Scan the lines below for "다리위로" and copy the matches.

[Stored data entries]
____

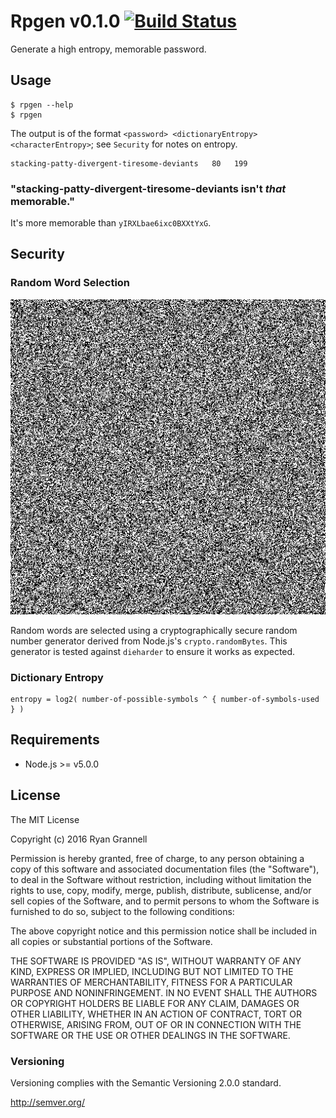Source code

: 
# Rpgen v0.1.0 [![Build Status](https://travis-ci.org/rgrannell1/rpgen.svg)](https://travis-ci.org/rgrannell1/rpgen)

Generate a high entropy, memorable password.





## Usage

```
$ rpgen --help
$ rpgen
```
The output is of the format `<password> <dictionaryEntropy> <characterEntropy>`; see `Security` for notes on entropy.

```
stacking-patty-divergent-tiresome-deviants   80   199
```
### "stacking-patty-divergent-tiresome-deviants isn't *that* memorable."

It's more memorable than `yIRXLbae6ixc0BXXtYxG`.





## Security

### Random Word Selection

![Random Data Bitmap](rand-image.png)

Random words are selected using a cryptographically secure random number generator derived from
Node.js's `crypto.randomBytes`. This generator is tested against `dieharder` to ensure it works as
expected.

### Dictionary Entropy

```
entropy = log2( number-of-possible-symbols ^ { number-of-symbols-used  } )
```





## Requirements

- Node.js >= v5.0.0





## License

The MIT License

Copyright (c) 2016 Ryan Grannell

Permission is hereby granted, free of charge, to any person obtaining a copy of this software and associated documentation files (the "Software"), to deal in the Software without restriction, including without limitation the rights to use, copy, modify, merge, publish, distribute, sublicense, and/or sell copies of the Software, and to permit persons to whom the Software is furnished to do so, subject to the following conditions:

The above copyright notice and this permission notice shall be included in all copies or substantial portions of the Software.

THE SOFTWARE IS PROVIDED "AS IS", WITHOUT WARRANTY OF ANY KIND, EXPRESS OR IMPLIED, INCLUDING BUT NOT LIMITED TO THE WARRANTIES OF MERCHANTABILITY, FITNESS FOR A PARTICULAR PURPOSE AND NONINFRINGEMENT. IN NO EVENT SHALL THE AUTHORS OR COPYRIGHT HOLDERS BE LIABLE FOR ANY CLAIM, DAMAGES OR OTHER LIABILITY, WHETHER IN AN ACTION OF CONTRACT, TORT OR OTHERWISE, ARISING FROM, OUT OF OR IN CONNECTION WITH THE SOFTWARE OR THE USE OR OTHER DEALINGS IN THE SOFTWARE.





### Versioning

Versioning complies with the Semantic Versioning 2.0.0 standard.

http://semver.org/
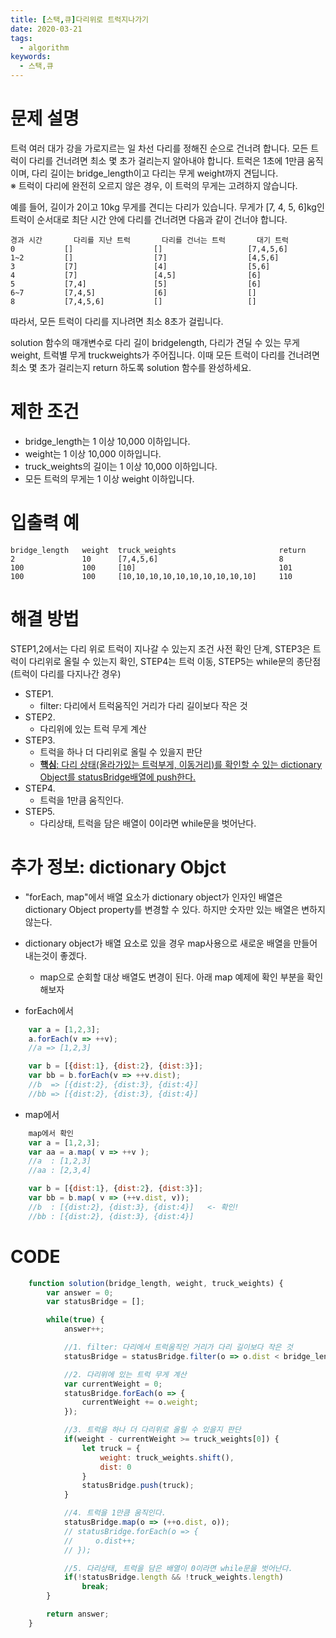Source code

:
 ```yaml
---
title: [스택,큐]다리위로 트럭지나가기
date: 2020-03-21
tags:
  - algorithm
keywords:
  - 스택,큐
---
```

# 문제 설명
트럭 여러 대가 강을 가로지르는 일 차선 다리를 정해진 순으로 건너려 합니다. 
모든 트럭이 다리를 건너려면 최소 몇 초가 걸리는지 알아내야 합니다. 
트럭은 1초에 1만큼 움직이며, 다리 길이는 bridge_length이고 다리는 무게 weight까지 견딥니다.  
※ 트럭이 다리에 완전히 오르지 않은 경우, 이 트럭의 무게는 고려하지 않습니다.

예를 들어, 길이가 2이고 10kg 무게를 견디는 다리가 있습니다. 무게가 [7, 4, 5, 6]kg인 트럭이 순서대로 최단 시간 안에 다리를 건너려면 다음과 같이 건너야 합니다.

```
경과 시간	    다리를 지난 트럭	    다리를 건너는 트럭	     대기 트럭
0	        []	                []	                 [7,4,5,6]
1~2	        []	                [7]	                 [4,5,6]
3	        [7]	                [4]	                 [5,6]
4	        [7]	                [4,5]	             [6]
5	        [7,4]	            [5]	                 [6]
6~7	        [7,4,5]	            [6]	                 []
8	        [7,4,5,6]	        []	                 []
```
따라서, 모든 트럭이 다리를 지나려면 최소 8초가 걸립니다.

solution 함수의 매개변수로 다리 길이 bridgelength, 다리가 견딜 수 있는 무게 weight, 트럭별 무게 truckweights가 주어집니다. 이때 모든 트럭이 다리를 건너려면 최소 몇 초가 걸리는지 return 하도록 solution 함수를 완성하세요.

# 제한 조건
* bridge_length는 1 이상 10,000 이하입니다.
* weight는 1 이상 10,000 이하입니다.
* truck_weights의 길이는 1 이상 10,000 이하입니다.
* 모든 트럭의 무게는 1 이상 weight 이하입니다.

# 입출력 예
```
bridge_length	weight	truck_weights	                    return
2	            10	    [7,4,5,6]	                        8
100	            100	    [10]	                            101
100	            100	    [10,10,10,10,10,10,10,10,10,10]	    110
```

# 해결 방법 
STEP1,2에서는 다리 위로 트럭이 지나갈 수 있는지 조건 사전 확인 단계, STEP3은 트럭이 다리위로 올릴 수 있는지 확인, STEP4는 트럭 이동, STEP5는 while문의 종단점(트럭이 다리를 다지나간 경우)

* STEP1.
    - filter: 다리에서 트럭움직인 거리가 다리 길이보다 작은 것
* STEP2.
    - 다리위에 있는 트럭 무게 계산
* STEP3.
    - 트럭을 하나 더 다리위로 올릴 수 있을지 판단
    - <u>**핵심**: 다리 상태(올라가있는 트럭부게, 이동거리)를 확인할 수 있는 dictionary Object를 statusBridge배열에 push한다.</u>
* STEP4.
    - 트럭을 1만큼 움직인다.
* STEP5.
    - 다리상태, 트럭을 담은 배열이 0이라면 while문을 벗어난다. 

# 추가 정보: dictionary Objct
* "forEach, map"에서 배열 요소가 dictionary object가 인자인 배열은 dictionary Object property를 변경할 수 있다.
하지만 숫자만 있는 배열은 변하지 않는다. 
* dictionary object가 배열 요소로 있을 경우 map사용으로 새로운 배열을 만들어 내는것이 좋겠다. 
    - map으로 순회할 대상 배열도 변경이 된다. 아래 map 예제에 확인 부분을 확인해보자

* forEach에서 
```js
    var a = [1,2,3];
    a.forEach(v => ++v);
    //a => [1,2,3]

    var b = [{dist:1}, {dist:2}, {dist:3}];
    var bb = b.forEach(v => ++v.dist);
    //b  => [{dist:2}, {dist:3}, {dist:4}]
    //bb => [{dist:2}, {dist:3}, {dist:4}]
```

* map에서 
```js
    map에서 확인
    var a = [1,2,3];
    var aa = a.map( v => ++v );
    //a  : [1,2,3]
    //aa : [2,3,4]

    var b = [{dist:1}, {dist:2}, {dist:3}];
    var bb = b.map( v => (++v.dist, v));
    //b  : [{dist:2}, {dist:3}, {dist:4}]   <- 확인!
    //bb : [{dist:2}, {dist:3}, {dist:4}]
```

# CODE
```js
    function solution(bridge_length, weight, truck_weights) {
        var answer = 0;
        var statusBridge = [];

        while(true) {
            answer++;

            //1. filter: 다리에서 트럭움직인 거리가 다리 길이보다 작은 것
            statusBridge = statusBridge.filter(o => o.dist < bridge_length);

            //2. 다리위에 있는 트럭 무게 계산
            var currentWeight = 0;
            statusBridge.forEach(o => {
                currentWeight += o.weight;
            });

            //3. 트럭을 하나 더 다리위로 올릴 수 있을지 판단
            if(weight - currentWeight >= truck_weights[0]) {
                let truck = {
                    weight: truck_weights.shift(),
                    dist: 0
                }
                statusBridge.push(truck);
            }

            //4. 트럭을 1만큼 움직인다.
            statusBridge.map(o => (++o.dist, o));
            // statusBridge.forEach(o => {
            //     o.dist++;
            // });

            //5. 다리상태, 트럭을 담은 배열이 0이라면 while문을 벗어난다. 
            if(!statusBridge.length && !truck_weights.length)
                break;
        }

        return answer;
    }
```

____

* _Answer area_:
title: [스택,큐]다리위로 트럭지나가기
STEP1,2에서는 다리 위로 트럭이 지나갈 수 있는지 조건 사전 확인 단계, STEP3은 트럭이 다리위로 올릴 수 있는지 확인, STEP4는 트럭 이동, STEP5는 while문의 종단점(트럭이 다리를 다지나간 경우)
    - 트럭을 하나 더 다리위로 올릴 수 있을지 판단
            //3. 트럭을 하나 더 다리위로 올릴 수 있을지 판단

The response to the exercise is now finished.